Finalizando, o que eu percebi pelo relato delas é que os homens não dão conta de lidar com essa energia. Seja por insegurança, seja por desconhecimento, o movimento natural é de posse, de aprisionar, de controlar. Muitas aceitam esse movimento e matam o corpo, a alma, o espirito da deusa, desencontram-se de si mesmas, desconectam-se delas mesmas. Traem-se e sim, serão traídas. Porque o que enfeitiçou o parceiro foi o movimento da sereia, que ela perdeu, abriu mão e esse movimento seduz, arrasta, destrói se a própria dançarina não tiver ensinado o cara a se amarrar no mastro do navio.

O mastro do navio, nesse momento, para o encerramento desse post é a dança que a mulher faz para o seu parceiro. É o ensinamento silencioso, trocado entre ambos, que ajuda a cada um lidar com o sexo oposto e a contraparte interna de cada um. Não obstante, o manto a ser tecido é o estratagema que o parceiro deixa à dançarina e que Maiakowiski escreveu para Lila tão bem e belamente: “afora teu olhar, nenhuma outra lâmina me seduz.”

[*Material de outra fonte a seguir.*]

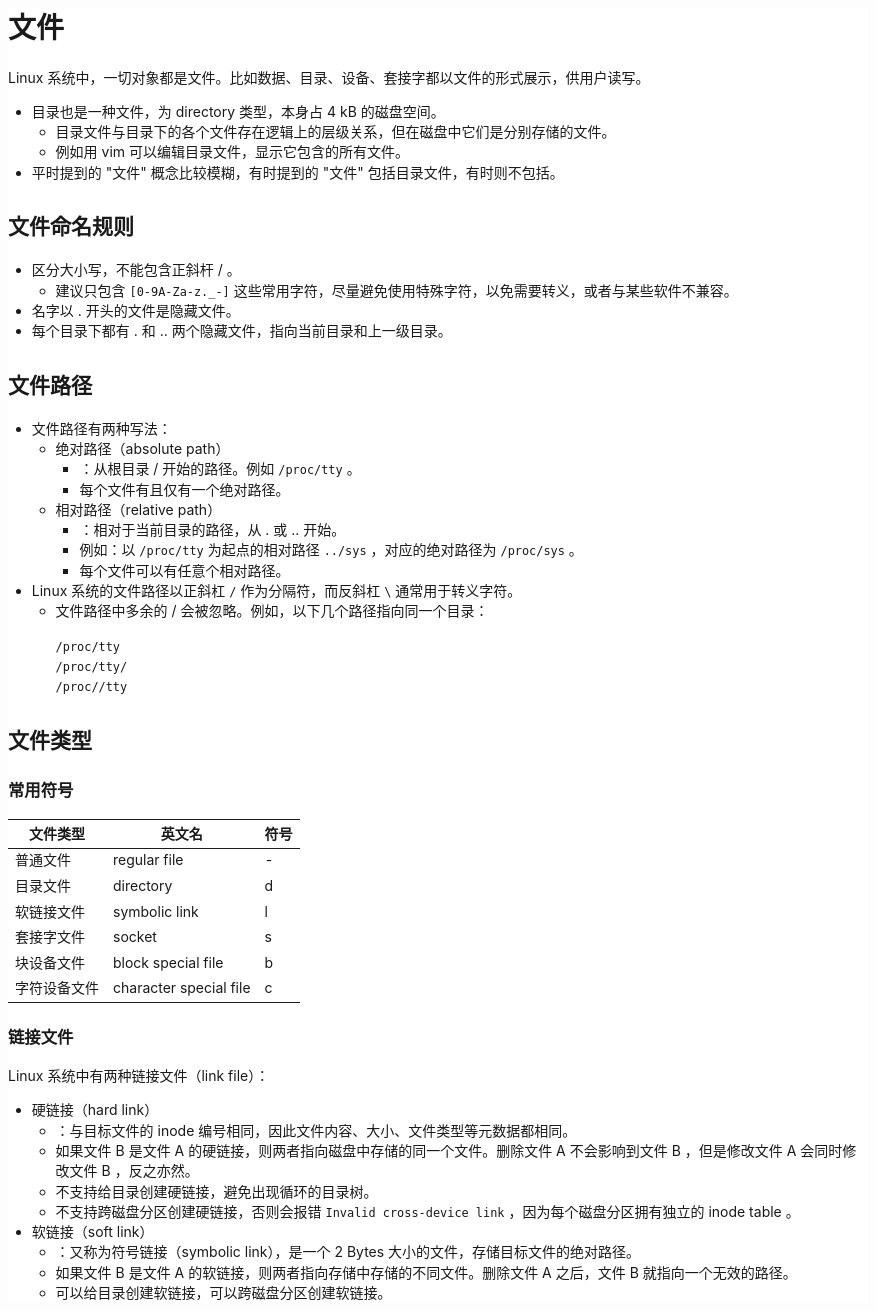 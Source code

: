 # 文件

Linux 系统中，一切对象都是文件。比如数据、目录、设备、套接字都以文件的形式展示，供用户读写。
- 目录也是一种文件，为 directory 类型，本身占 4 kB 的磁盘空间。
  - 目录文件与目录下的各个文件存在逻辑上的层级关系，但在磁盘中它们是分别存储的文件。
  - 例如用 vim 可以编辑目录文件，显示它包含的所有文件。
- 平时提到的 "文件" 概念比较模糊，有时提到的 "文件" 包括目录文件，有时则不包括。

## 文件命名规则

- 区分大小写，不能包含正斜杆 / 。
  - 建议只包含 `[0-9A-Za-z._-]` 这些常用字符，尽量避免使用特殊字符，以免需要转义，或者与某些软件不兼容。
- 名字以 . 开头的文件是隐藏文件。
- 每个目录下都有 . 和 .. 两个隐藏文件，指向当前目录和上一级目录。

## 文件路径

- 文件路径有两种写法：
  - 绝对路径（absolute path）
    - ：从根目录 / 开始的路径。例如 `/proc/tty` 。
    - 每个文件有且仅有一个绝对路径。
  - 相对路径（relative path）
    - ：相对于当前目录的路径，从 . 或 .. 开始。
    - 例如：以 `/proc/tty` 为起点的相对路径 `../sys` ，对应的绝对路径为 `/proc/sys` 。
    - 每个文件可以有任意个相对路径。
- Linux 系统的文件路径以正斜杠 `/` 作为分隔符，而反斜杠 `\` 通常用于转义字符。
  - 文件路径中多余的 / 会被忽略。例如，以下几个路径指向同一个目录：
    ```sh
    /proc/tty
    /proc/tty/
    /proc//tty
    ```

## 文件类型

### 常用符号

文件类型|英文名|符号
-|-|-
普通文件   | regular file           | -
目录文件   | directory              | d
软链接文件  | symbolic link          | l
套接字文件  | socket                 | s
块设备文件  | block special file     | b
字符设备文件 | character special file | c

### 链接文件

Linux 系统中有两种链接文件（link file）：
- 硬链接（hard link）
  - ：与目标文件的 inode 编号相同，因此文件内容、大小、文件类型等元数据都相同。
  - 如果文件 B 是文件 A 的硬链接，则两者指向磁盘中存储的同一个文件。删除文件 A 不会影响到文件 B ，但是修改文件 A 会同时修改文件 B ，反之亦然。
  - 不支持给目录创建硬链接，避免出现循环的目录树。
  - 不支持跨磁盘分区创建硬链接，否则会报错 `Invalid cross-device link` ，因为每个磁盘分区拥有独立的 inode table 。
- 软链接（soft link）
  - ：又称为符号链接（symbolic link），是一个 2 Bytes 大小的文件，存储目标文件的绝对路径。
  - 如果文件 B 是文件 A 的软链接，则两者指向存储中存储的不同文件。删除文件 A 之后，文件 B 就指向一个无效的路径。
  - 可以给目录创建软链接，可以跨磁盘分区创建软链接。

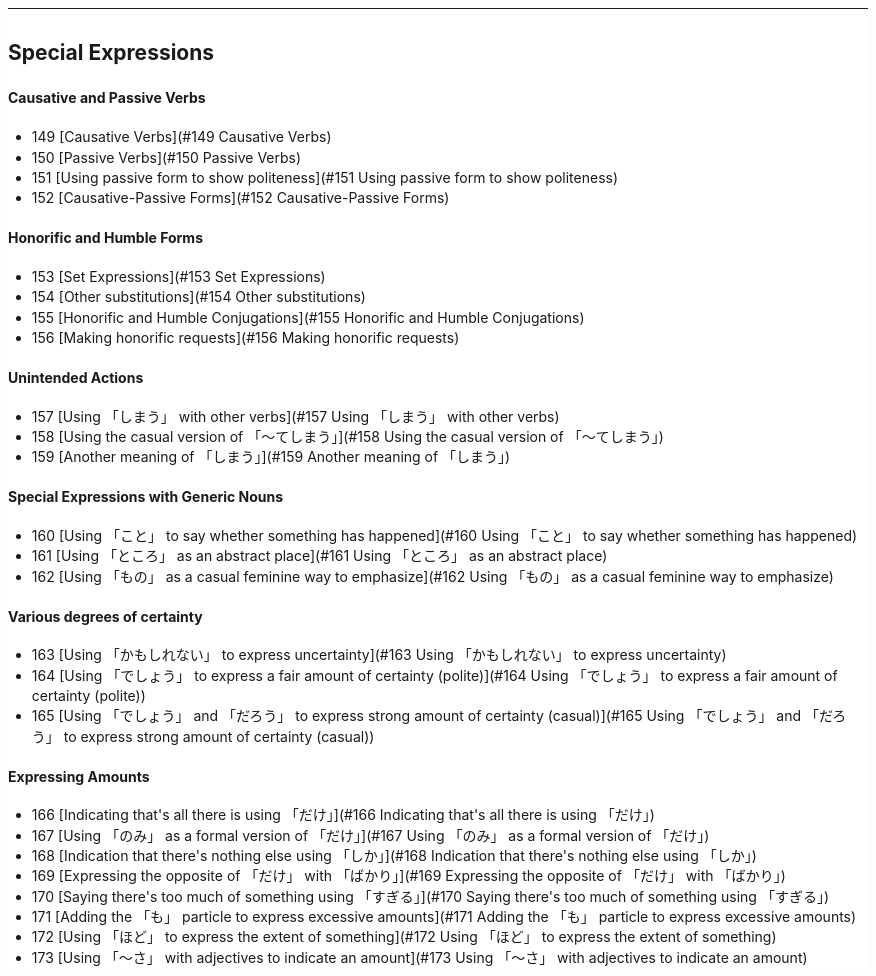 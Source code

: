 * * *

Special Expressions
-------------------

#### Causative and Passive Verbs

*   149 [Causative Verbs](#149 Causative Verbs)
*   150 [Passive Verbs](#150 Passive Verbs)
*   151 [Using passive form to show politeness](#151 Using passive form to show politeness)
*   152 [Causative-Passive Forms](#152 Causative-Passive Forms)

#### Honorific and Humble Forms

*   153 [Set Expressions](#153 Set Expressions)
*   154 [Other substitutions](#154 Other substitutions)
*   155 [Honorific and Humble Conjugations](#155 Honorific and Humble Conjugations)
*   156 [Making honorific requests](#156 Making honorific requests)

#### Unintended Actions

*   157 [Using 「しまう」 with other verbs](#157 Using 「しまう」 with other verbs)
*   158 [Using the casual version of 「～てしまう」](#158 Using the casual version of 「～てしまう」)
*   159 [Another meaning of 「しまう」](#159 Another meaning of 「しまう」)

#### Special Expressions with Generic Nouns

*   160 [Using 「こと」 to say whether something has happened](#160 Using 「こと」 to say whether something has happened)
*   161 [Using 「ところ」 as an abstract place](#161 Using 「ところ」 as an abstract place)
*   162 [Using 「もの」 as a casual feminine way to emphasize](#162 Using 「もの」 as a casual feminine way to emphasize)

#### Various degrees of certainty

*   163 [Using 「かもしれない」 to express uncertainty](#163 Using 「かもしれない」 to express uncertainty)
*   164 [Using 「でしょう」 to express a fair amount of certainty (polite)](#164 Using 「でしょう」 to express a fair amount of certainty (polite))
*   165 [Using 「でしょう」 and 「だろう」 to express strong amount of certainty (casual)](#165 Using 「でしょう」 and 「だろう」 to express strong amount of certainty (casual))

#### Expressing Amounts

*   166 [Indicating that's all there is using 「だけ」](#166 Indicating that's all there is using 「だけ」)
*   167 [Using 「のみ」 as a formal version of 「だけ」](#167 Using 「のみ」 as a formal version of 「だけ」)
*   168 [Indication that there's nothing else using 「しか」](#168 Indication that there's nothing else using 「しか」)
*   169 [Expressing the opposite of 「だけ」 with 「ばかり」](#169 Expressing the opposite of 「だけ」 with 「ばかり」)
*   170 [Saying there's too much of something using 「すぎる」](#170 Saying there's too much of something using 「すぎる」)
*   171 [Adding the 「も」 particle to express excessive amounts](#171 Adding the 「も」 particle to express excessive amounts)
*   172 [Using 「ほど」 to express the extent of something](#172 Using 「ほど」 to express the extent of something)
*   173 [Using 「～さ」 with adjectives to indicate an amount](#173 Using 「～さ」 with adjectives to indicate an amount)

Reduzimos isso ao sexo, a penetração, as posições de kama sutra, mas isso diz respeito a um engravidar da alma, a compreensão de que aquela mulher é deusa. Nela se confunde e se mistura o profano e o sagrado, a puta e a santa. Quando ela dança para ele, ele sabe disso e reverencia. No caso reverenciar é olhar, tocar, pegar, cheirar, explorar os sentidos, ir além deles e voltar para casa. O sagrado grego, pagão é a integração de corpo e alma sem divisão, sem culpa, sem pecado. A oração se faz em vida, na imanência da carne, no desejo pelo corpo um do outro, na totalidade desse encontro. Essa casa que é morada dos dois. Casa que é lugar onde um habita o outro sem invasão. Casa que é a abertura de mundos possíveis e sonhos inimagináveis. A odisseia da vida na lareira dos quadris. 



                       Vem rápido dançar pra mim!